Print the data below verbatim, minus images.

# # #

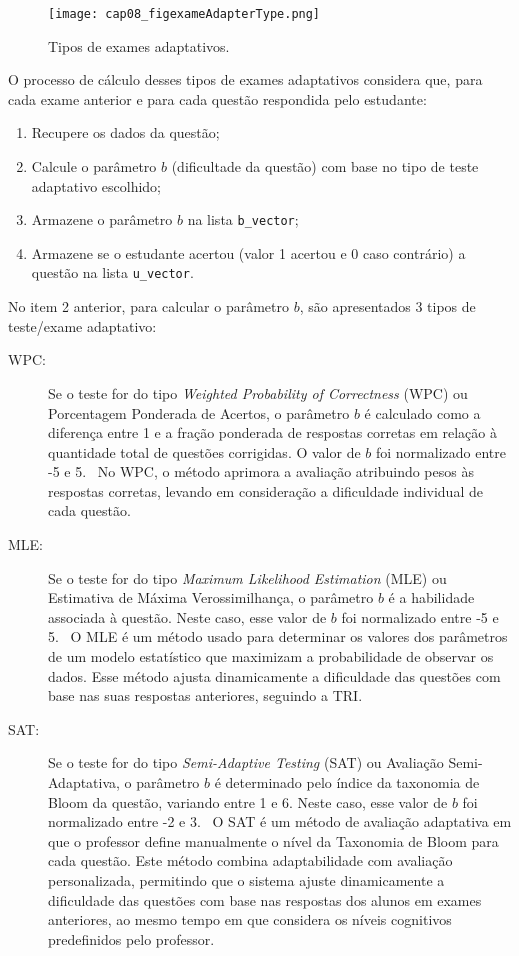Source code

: \begin{figure}[!ht]
  \centering
  \texttt{[image: cap08\_figexameAdapterType.png]}
   \caption{Tipos de exames adaptativos.}
\label{fig:cap08_figexameAdapterType}
\end{figure}

O processo de cálculo desses tipos de exames adaptativos considera que, para cada exame anterior e para cada questão respondida pelo estudante:

\begin{enumerate}
    \item Recupere os dados da questão;
    \item Calcule o parâmetro $b$ (dificultade da questão) com base no tipo de teste adaptativo escolhido;
    \item Armazene o parâmetro $b$ na lista \verb|b_vector|;
    \item Armazene se o estudante acertou (valor 1 acertou e 0 caso contrário) a questão na lista \verb|u_vector|.
\end{enumerate}

No item 2 anterior, para calcular o parâmetro $b$, são apresentados 3 tipos de teste/exame adaptativo:

\begin{description}
  \item[WPC:] Se o teste for do tipo \textit{Weighted Probability of Correctness} (WPC) ou Porcentagem Ponderada de Acertos, o parâmetro $b$ é calculado como a diferença entre 1 e a fração ponderada de respostas corretas em relação à quantidade total de questões corrigidas. O valor de $b$ foi normalizado entre -5 e 5.
  \
  No WPC, o método aprimora a avaliação atribuindo pesos às respostas corretas, levando em consideração a dificuldade individual de cada questão. 
  
  \item[MLE:] Se o teste for do tipo \textit{Maximum Likelihood Estimation} (MLE) ou Estimativa de Máxima Verossimilhança, o parâmetro $b$ é a habilidade associada à questão. Neste caso, esse valor de $b$ foi normalizado entre -5 e 5.
  \
  O MLE é um método usado para determinar os valores dos parâmetros de um modelo estatístico que maximizam a probabilidade de observar os dados. Esse método ajusta dinamicamente a dificuldade das questões com base nas suas respostas anteriores, seguindo a TRI.
  
  \item[SAT:] Se o teste for do tipo \textit{Semi-Adaptive Testing} (SAT) ou Avaliação Semi-Adaptativa, o parâmetro $b$ é determinado pelo índice da taxonomia de Bloom da questão, variando entre 1 e 6. Neste caso, esse valor de $b$ foi normalizado entre -2 e 3.
  \
  O SAT é um método de avaliação adaptativa em que o professor define manualmente o nível da Taxonomia de Bloom para cada questão. Este método combina adaptabilidade com avaliação personalizada, permitindo que o sistema ajuste dinamicamente a dificuldade das questões com base nas respostas dos alunos em exames anteriores, ao mesmo tempo em que considera os níveis cognitivos predefinidos pelo professor.
\end{description}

# # #

**Reply:**
Source code

: \begin{figure}[!ht]
  \centering
  \texttt{[image: cap08\_figexameAdapterType.png]}
   \caption{Tipos de exames adaptativos.}
\label{fig:cap08_figexameAdapterType}
\end{figure}

O processo de cálculo desses tipos de exames adaptativos considera que, para cada exame anterior e para cada questão respondida pelo estudante:

\begin{enumerate}
    \item Recupere os dados da questão;
    \item Calcule o parâmetro $b$ (dificultade da questão) com base no tipo de teste adaptativo escolhido;
    \item Armazene o parâmetro $b$ na lista \verb|b_vector|;
    \item Armazene se o estudante acertou (valor 1 acertou e 0 caso contrário) a questão na lista \verb|u_vector|.
\end{enumerate}

No item 2 anterior, para calcular o parâmetro $b$, são apresentados 3 tipos de teste/exame adaptativo:

\begin{description}
  \item[WPC:] Se o teste for do tipo \textit{Weighted Probability of Correctness} (WPC) ou Porcentagem Ponderada de Acertos, o parâmetro $b$ é calculado como a diferença entre 1 e a fração ponderada de respostas corretas em relação à quantidade total de questões corrigidas. O valor de $b$ foi normalizado entre -5 e 5.
  \
  No WPC, o método aprimora a avaliação atribuindo pesos às respostas corretas, levando em consideração a dificuldade individual de cada questão. 
  
  \item[MLE:] Se o teste for do tipo \textit{Maximum Likelihood Estimation} (MLE) ou Estimativa de Máxima Verossimilhança, o parâmetro $b$ é a habilidade associada à questão. Neste caso, esse valor de $b$ foi normalizado entre -5 e 5.
  \
  O MLE é um método usado para determinar os valores dos parâmetros de um modelo estatístico que maximizam a probabilidade de observar os dados. Esse método ajusta dinamicamente a dificuldade das questões com base nas suas respostas anteriores, seguindo a TRI.
  
  \item[SAT:] Se o teste for do tipo \textit{Semi-Adaptive Testing} (SAT) ou Avaliação Semi-Adaptativa, o parâmetro $b$ é determinado pelo índice da taxonomia de Bloom da questão, variando entre 1 e 6. Neste caso, esse valor de $b$ foi normalizado entre -2 e 3.
  \
  O SAT é um método de avaliação adaptativa em que o professor define manualmente o nível da Taxonomia de Bloom para cada questão. Este método combina adaptabilidade com avaliação personalizada, permitindo que o sistema ajuste dinamicamente a dificuldade das questões com base nas respostas dos alunos em exames anteriores, ao mesmo tempo em que considera os níveis cognitivos predefinidos pelo professor.
\end{description}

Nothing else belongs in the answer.